[getopt-sig] there isn't really any discussion here
Tim Peters
tim.one@home.com
Thu, 14 Feb 2002 03:32:07 -0500
[Russ Cox]
> ...
> It's not clear that one group is right and one group is wrong.
It doesn't even matter if one group *is* right and the other wrong: the
only thing this SIG has to decide is which way is most Pythonic.
Unfortunately, that's harder than distinguishing good from evil <wink>.
> I think it's basically a difference of opinion about what constitutes
> the best approach to the problem. Unfortunately I don't see any good
> way to sate both groups simultaneously.
We don't have to: it's quite Pythonic to pick a winner, then move on.

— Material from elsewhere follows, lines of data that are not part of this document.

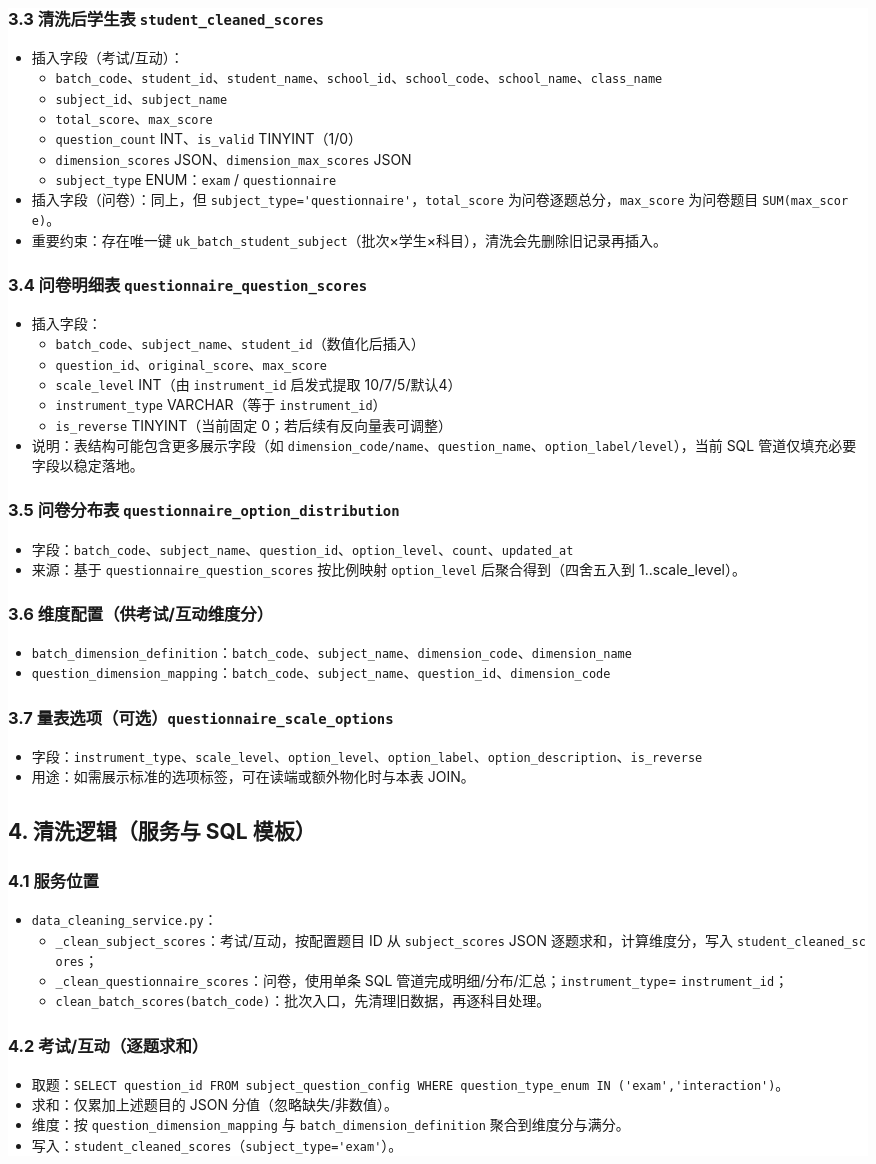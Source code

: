 ### 3.3 清洗后学生表 `student_cleaned_scores`
- 插入字段（考试/互动）：
  - `batch_code`、`student_id`、`student_name`、`school_id`、`school_code`、`school_name`、`class_name`
  - `subject_id`、`subject_name`
  - `total_score`、`max_score`
  - `question_count` INT、`is_valid` TINYINT（1/0）
  - `dimension_scores` JSON、`dimension_max_scores` JSON
  - `subject_type` ENUM：`exam` / `questionnaire`
- 插入字段（问卷）：同上，但 `subject_type='questionnaire'`，`total_score` 为问卷逐题总分，`max_score` 为问卷题目 `SUM(max_score)`。
- 重要约束：存在唯一键 `uk_batch_student_subject`（批次×学生×科目），清洗会先删除旧记录再插入。

### 3.4 问卷明细表 `questionnaire_question_scores`
- 插入字段：
  - `batch_code`、`subject_name`、`student_id`（数值化后插入）
  - `question_id`、`original_score`、`max_score`
  - `scale_level` INT（由 `instrument_id` 启发式提取 10/7/5/默认4）
  - `instrument_type` VARCHAR（等于 `instrument_id`）
  - `is_reverse` TINYINT（当前固定 0；若后续有反向量表可调整）
- 说明：表结构可能包含更多展示字段（如 `dimension_code/name`、`question_name`、`option_label/level`），当前 SQL 管道仅填充必要字段以稳定落地。

### 3.5 问卷分布表 `questionnaire_option_distribution`
- 字段：`batch_code`、`subject_name`、`question_id`、`option_level`、`count`、`updated_at`
- 来源：基于 `questionnaire_question_scores` 按比例映射 `option_level` 后聚合得到（四舍五入到 1..scale_level）。

### 3.6 维度配置（供考试/互动维度分）
- `batch_dimension_definition`：`batch_code`、`subject_name`、`dimension_code`、`dimension_name`
- `question_dimension_mapping`：`batch_code`、`subject_name`、`question_id`、`dimension_code`

### 3.7 量表选项（可选）`questionnaire_scale_options`
- 字段：`instrument_type`、`scale_level`、`option_level`、`option_label`、`option_description`、`is_reverse`
- 用途：如需展示标准的选项标签，可在读端或额外物化时与本表 JOIN。

## 4. 清洗逻辑（服务与 SQL 模板）

### 4.1 服务位置
- `data_cleaning_service.py`：
  - `_clean_subject_scores`：考试/互动，按配置题目 ID 从 `subject_scores` JSON 逐题求和，计算维度分，写入 `student_cleaned_scores`；
  - `_clean_questionnaire_scores`：问卷，使用单条 SQL 管道完成明细/分布/汇总；`instrument_type`= `instrument_id`；
  - `clean_batch_scores(batch_code)`：批次入口，先清理旧数据，再逐科目处理。

### 4.2 考试/互动（逐题求和）
- 取题：`SELECT question_id FROM subject_question_config WHERE question_type_enum IN ('exam','interaction')`。
- 求和：仅累加上述题目的 JSON 分值（忽略缺失/非数值）。
- 维度：按 `question_dimension_mapping` 与 `batch_dimension_definition` 聚合到维度分与满分。
- 写入：`student_cleaned_scores`（`subject_type='exam'`）。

Your approach is elegant to the point of transparency. That's very
Pythonic.
OTOH, uniformity is supremely Pythonic, and Optik has several advantages
there:
+ Every Optik client generates the same kind of error msgs for a variety
of errors (like missing argument, or unrecognized option name). This
is also true of getopt() clients, and is a real help to end users
(they're not really fascinated by endless variations in common error
messages).
+ Whenever Optik takes care of string-to-whatever conversion, "the
rules" for exactly what can be converted and how it's done are the
same across clients. So saying, e.g., "integer argument" has a well-
defined meaning across clients. Also true of getopt clients, and
again it's also valuable to have uniformity across programs in how
failing conversions get reported.
+ Optik supplies policy for how options and argument values get
reported back to you (as attributes of an object). Current practice
is a mess, storing option existence flags and argument values in as
many diverse ways as getopt-loop authors have been able to dream up.
This makes it harder to follow other peoples' code, and offering
too much choice in what should be dull-as-dirt boilerplate code is
downright anti-pythonic. So are long function argument lists and/or
masses of global variables. People *should* often set up objects
to carry options around, but laziness stops them. Optik all but
forces them into better practice, and that's quite appealing to
the Pythonic mind.
+ Auto-generating a help msg in a uniform-across-clients way is also
a value. Ditto forcing all clients to have the same meaning for -h.
OTOH, everything else in Optik is useless fluff <wink>.